* _Extracted data entries_:
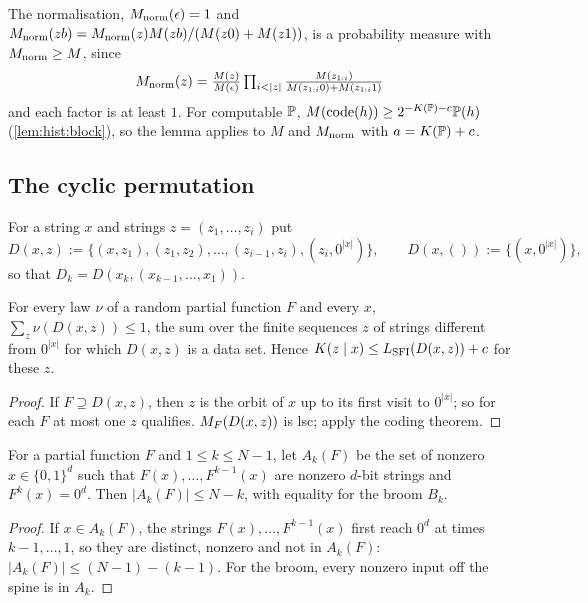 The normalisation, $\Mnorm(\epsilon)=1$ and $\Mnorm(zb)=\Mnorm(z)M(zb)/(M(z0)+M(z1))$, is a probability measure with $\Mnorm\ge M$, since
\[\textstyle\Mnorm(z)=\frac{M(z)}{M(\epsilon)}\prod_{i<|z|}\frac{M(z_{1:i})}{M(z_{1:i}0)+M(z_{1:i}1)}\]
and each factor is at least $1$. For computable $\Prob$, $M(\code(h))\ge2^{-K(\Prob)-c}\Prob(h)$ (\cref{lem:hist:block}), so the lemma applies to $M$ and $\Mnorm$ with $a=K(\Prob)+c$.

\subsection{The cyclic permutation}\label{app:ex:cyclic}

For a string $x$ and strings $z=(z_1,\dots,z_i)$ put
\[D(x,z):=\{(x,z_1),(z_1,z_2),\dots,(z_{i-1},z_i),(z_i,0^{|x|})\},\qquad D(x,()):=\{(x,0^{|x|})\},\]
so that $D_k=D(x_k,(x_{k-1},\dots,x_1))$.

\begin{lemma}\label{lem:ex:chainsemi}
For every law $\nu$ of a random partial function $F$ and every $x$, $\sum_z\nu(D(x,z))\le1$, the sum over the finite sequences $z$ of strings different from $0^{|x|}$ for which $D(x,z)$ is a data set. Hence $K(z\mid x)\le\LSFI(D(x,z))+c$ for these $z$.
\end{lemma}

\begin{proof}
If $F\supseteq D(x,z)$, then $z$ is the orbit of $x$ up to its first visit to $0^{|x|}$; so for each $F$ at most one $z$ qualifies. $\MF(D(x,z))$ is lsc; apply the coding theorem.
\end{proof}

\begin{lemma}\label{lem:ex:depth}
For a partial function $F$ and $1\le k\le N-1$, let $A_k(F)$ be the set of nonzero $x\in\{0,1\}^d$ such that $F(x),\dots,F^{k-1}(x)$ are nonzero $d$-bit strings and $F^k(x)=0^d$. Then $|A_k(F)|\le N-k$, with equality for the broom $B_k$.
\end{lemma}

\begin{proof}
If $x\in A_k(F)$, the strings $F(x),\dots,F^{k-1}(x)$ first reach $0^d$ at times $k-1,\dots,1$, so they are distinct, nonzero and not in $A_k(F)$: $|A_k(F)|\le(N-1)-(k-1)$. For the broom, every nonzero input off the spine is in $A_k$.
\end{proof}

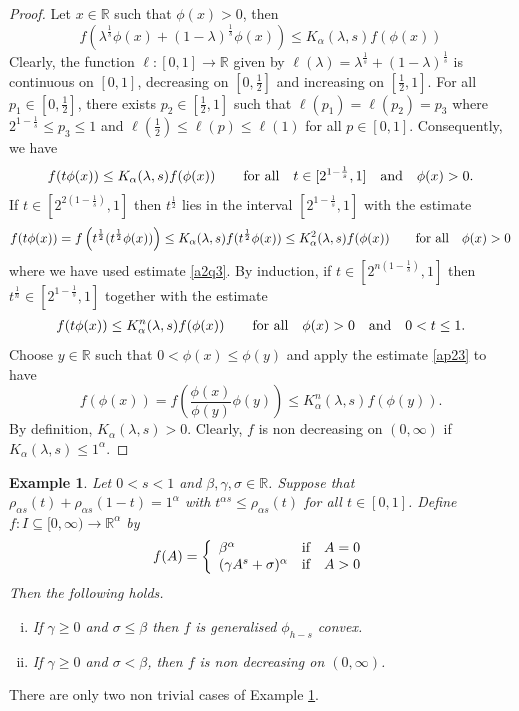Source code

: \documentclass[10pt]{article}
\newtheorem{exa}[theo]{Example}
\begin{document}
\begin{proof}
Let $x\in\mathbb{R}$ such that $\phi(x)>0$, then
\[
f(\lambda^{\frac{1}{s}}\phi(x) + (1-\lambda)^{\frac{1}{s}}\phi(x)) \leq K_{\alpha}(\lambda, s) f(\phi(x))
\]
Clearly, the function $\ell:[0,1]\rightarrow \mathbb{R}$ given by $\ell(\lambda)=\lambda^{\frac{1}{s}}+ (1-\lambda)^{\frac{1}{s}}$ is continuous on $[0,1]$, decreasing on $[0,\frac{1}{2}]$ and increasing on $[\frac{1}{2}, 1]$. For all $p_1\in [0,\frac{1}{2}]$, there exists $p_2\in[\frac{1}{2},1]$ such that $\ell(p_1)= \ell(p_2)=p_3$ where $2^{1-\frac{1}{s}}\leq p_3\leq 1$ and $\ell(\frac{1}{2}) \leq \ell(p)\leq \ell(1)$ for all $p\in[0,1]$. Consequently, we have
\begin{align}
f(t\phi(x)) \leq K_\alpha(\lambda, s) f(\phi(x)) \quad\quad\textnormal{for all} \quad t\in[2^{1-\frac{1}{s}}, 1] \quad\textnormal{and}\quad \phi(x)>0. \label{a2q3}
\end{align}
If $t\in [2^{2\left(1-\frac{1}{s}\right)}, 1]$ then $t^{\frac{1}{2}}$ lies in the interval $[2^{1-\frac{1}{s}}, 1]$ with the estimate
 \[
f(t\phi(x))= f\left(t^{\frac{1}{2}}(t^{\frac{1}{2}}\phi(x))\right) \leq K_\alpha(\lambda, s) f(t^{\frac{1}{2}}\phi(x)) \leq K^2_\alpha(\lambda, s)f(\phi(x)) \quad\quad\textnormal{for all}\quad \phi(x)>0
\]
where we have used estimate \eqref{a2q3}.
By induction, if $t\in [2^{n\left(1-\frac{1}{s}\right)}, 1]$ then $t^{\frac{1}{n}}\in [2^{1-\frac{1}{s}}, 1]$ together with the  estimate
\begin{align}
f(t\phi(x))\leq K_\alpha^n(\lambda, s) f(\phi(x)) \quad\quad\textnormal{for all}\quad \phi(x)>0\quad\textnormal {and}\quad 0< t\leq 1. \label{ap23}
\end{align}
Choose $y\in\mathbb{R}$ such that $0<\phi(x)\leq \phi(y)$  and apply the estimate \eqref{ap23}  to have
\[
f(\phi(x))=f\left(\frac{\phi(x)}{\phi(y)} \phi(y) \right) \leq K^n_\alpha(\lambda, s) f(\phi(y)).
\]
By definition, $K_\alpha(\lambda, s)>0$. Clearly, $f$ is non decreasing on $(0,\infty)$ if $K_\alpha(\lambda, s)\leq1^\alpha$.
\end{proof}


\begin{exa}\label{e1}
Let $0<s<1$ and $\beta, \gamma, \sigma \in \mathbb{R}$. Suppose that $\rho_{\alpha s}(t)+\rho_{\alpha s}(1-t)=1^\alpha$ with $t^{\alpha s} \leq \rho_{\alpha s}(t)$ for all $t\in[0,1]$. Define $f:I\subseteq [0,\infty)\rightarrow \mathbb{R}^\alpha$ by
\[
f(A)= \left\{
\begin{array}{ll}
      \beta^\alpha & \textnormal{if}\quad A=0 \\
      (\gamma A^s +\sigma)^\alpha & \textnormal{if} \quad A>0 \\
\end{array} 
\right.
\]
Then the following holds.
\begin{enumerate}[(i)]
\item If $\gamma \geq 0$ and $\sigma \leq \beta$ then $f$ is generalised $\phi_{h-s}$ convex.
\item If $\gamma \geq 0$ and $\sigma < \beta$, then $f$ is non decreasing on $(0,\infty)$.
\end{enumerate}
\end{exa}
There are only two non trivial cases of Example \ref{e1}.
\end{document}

* _Activity_:
Considering only the data above, return the lines in which "lemma" occurs.

* _Response box_:
and each factor is at least $1$. For computable $\Prob$, $M(\code(h))\ge2^{-K(\Prob)-c}\Prob(h)$ (\cref{lem:hist:block}), so the lemma applies to $M$ and $\Mnorm$ with $a=K(\Prob)+c$.
\begin{lemma}\label{lem:ex:chainsemi}
\end{lemma}
\begin{lemma}\label{lem:ex:depth}
\end{lemma}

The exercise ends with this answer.